▸ Task item:
Retype only the lines below from the one with "[Click here to" to the one with "Hard-Coded Constants: Constants", inclusive, skipping every image.

Stored dataset items:
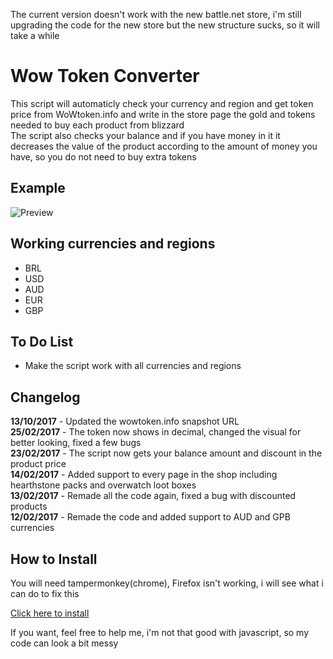 The current version doesn't work with the new battle.net store, i'm still upgrading the code for the new store but the new structure sucks, so it will take a while  

# Wow Token Converter

This script will automaticly check your currency and region and get token price from WoWtoken.info and write in the store page the gold and tokens needed to buy each product from blizzard  
The script also checks your balance and if you have money in it it decreases the value of the product according to the amount of money you have, so you do not need to buy extra tokens

## Example
![Preview](http://i.imgur.com/9Ap42Bg.png)

## Working currencies and regions
* BRL
* USD
* AUD
* EUR
* GBP

## To Do List
* Make the script work with all currencies and regions

## Changelog
**13/10/2017** - Updated the wowtoken.info snapshot URL  
**25/02/2017** - The token now shows in decimal, changed the visual for better looking, fixed a few bugs  
**23/02/2017** - The script now gets your balance amount and discount in the product price  
**14/02/2017** - Added support to every page in the shop including hearthstone packs and overwatch loot boxes  
**13/02/2017** - Remade all the code again, fixed a bug with discounted products  
**12/02/2017** - Remade the code and added support to AUD and GPB currencies

## How to Install
You will need tampermonkey(chrome), Firefox isn't working, i will see what i can do to fix this

[Click here to install](https://github.com/victorscopel/wow-token-converter/raw/master/converter.user.js)


If you want, feel free to help me, i'm not that good with javascript, so my code can look a bit messy
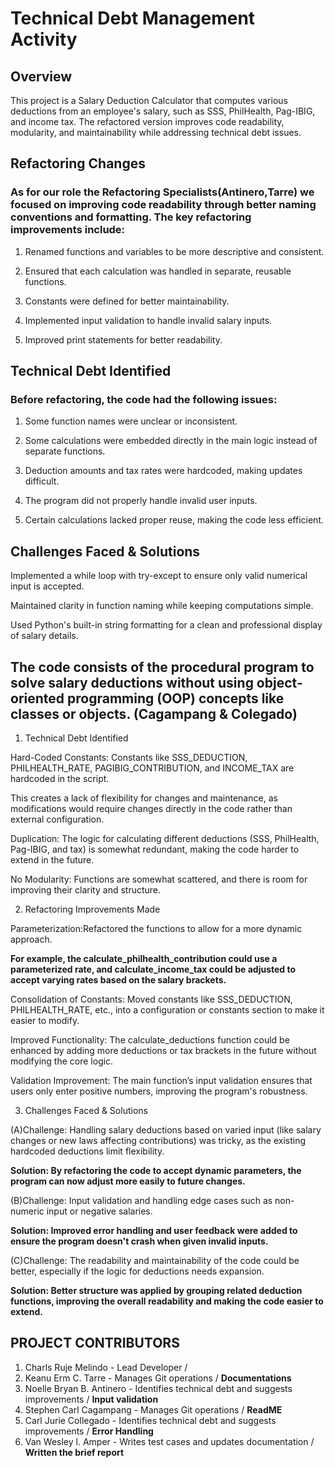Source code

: # Technical Debt Management Activity

## Overview

This project is a Salary Deduction Calculator that computes various deductions from an employee's salary, such as SSS, PhilHealth, Pag-IBIG, and income tax. The refactored version improves code readability, modularity, and maintainability while addressing technical debt issues.

## Refactoring Changes

### As for our role the Refactoring Specialists(Antinero,Tarre) we focused on improving code readability through better naming conventions and formatting. The key refactoring improvements include:

1. Renamed functions and variables to be more descriptive and consistent.

2. Ensured that each calculation was handled in separate, reusable functions.

3. Constants were defined for better maintainability.

4. Implemented input validation to handle invalid salary inputs.

5. Improved print statements for better readability.

## Technical Debt Identified

### Before refactoring, the code had the following issues:

1. Some function names were unclear or inconsistent.

2. Some calculations were embedded directly in the main logic instead of separate functions.

3. Deduction amounts and tax rates were hardcoded, making updates difficult.

4. The program did not properly handle invalid user inputs.

5. Certain calculations lacked proper reuse, making the code less efficient.
   

## Challenges Faced & Solutions

Implemented a while loop with try-except to ensure only valid numerical input is accepted.

Maintained clarity in function naming while keeping computations simple.

Used Python's built-in string formatting for a clean and professional display of salary details.




## The code consists of the procedural program to solve salary deductions without using object-oriented programming (OOP) concepts like classes or objects. (Cagampang & Colegado)

1. Technical Debt Identified
   
Hard-Coded Constants: Constants like SSS_DEDUCTION, PHILHEALTH_RATE, PAGIBIG_CONTRIBUTION, and INCOME_TAX are hardcoded in the script. 

This creates a lack of flexibility for changes and maintenance, as modifications would require changes directly in the code rather than external configuration.

Duplication: The logic for calculating different deductions (SSS, PhilHealth, Pag-IBIG, and tax) is somewhat redundant, making the code harder to extend in the future.

No Modularity: Functions are somewhat scattered, and there is room for improving their clarity and structure.


2. Refactoring Improvements Made
   
Parameterization:Refactored the functions to allow for a more dynamic approach.

**For example, the calculate_philhealth_contribution could use a parameterized rate, and calculate_income_tax could be adjusted to accept varying rates based on the salary brackets.**

Consolidation of Constants: Moved constants like SSS_DEDUCTION, PHILHEALTH_RATE, etc., into a configuration or constants section to make it easier to modify.

Improved Functionality: The calculate_deductions function could be enhanced by adding more deductions or tax brackets in the future without modifying the core logic.

Validation Improvement: The main function’s input validation ensures that users only enter positive numbers, improving the program's robustness.


3. Challenges Faced & Solutions
   
(A)Challenge: Handling salary deductions based on varied input (like salary changes or new laws affecting contributions) was tricky, as the existing hardcoded deductions limit flexibility.

**Solution: By refactoring the code to accept dynamic parameters, the program can now adjust more easily to future changes.**

(B)Challenge: Input validation and handling edge cases such as non-numeric input or negative salaries.

**Solution: Improved error handling and user feedback were added to ensure the program doesn't crash when given invalid inputs.**

(C)Challenge: The readability and maintainability of the code could be better, especially if the logic for deductions needs expansion.

**Solution: Better structure was applied by grouping related deduction functions, improving the overall readability and making the code easier to extend.**

## PROJECT CONTRIBUTORS

1. Charls Ruje Melindo - Lead Developer / 
2. Keanu Erm C. Tarre - Manages Git operations / **Documentations**
3. Noelle Bryan B. Antinero - Identifies technical debt and suggests improvements / **Input validation**
4. Stephen Carl Cagampang - Manages Git operations / **ReadME**
5. Carl Jurie Collegado - Identifies technical debt and suggests improvements / **Error Handling**
6. Van Wesley l. Amper - Writes test cases and updates documentation / **Written the brief report**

▸ Solution for this exercise:
[Click here to install](https://github.com/victorscopel/wow-token-converter/raw/master/converter.user.js)


If you want, feel free to help me, i'm not that good with javascript, so my code can look a bit messy
Source code

: # Technical Debt Management Activity

## Overview

This project is a Salary Deduction Calculator that computes various deductions from an employee's salary, such as SSS, PhilHealth, Pag-IBIG, and income tax. The refactored version improves code readability, modularity, and maintainability while addressing technical debt issues.

## Refactoring Changes

### As for our role the Refactoring Specialists(Antinero,Tarre) we focused on improving code readability through better naming conventions and formatting. The key refactoring improvements include:

1. Renamed functions and variables to be more descriptive and consistent.

2. Ensured that each calculation was handled in separate, reusable functions.

3. Constants were defined for better maintainability.

4. Implemented input validation to handle invalid salary inputs.

5. Improved print statements for better readability.

## Technical Debt Identified

### Before refactoring, the code had the following issues:

1. Some function names were unclear or inconsistent.

2. Some calculations were embedded directly in the main logic instead of separate functions.

3. Deduction amounts and tax rates were hardcoded, making updates difficult.

4. The program did not properly handle invalid user inputs.

5. Certain calculations lacked proper reuse, making the code less efficient.
   

## Challenges Faced & Solutions

Implemented a while loop with try-except to ensure only valid numerical input is accepted.

Maintained clarity in function naming while keeping computations simple.

Used Python's built-in string formatting for a clean and professional display of salary details.




## The code consists of the procedural program to solve salary deductions without using object-oriented programming (OOP) concepts like classes or objects. (Cagampang & Colegado)

1. Technical Debt Identified
   
Hard-Coded Constants: Constants like SSS_DEDUCTION, PHILHEALTH_RATE, PAGIBIG_CONTRIBUTION, and INCOME_TAX are hardcoded in the script. 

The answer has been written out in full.